* The task: The required output is the line with "## Server Setup" and each line that follows it to the end of the entries below, copied exactly and with nothing added.
[Data extract]
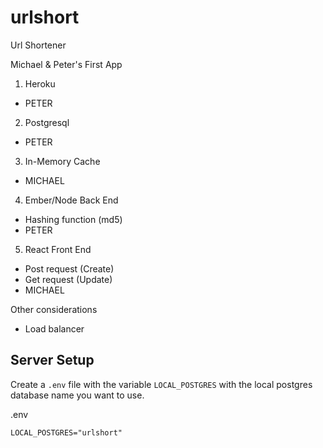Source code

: # urlshort
Url Shortener

Michael & Peter's First App

1) Heroku
- PETER

2) Postgresql
- PETER

3) In-Memory Cache
- MICHAEL

4) Ember/Node Back End
- Hashing function (md5)
- PETER

5) React Front End
- Post request (Create)
- Get request (Update)
- MICHAEL

Other considerations
- Load balancer

## Server Setup
Create a `.env` file with the variable `LOCAL_POSTGRES` with the local postgres database name you want to use.

.env
```
LOCAL_POSTGRES="urlshort"
```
[/Data extract]
* Written solution:
## Server Setup
Create a `.env` file with the variable `LOCAL_POSTGRES` with the local postgres database name you want to use.

.env
```
LOCAL_POSTGRES="urlshort"
```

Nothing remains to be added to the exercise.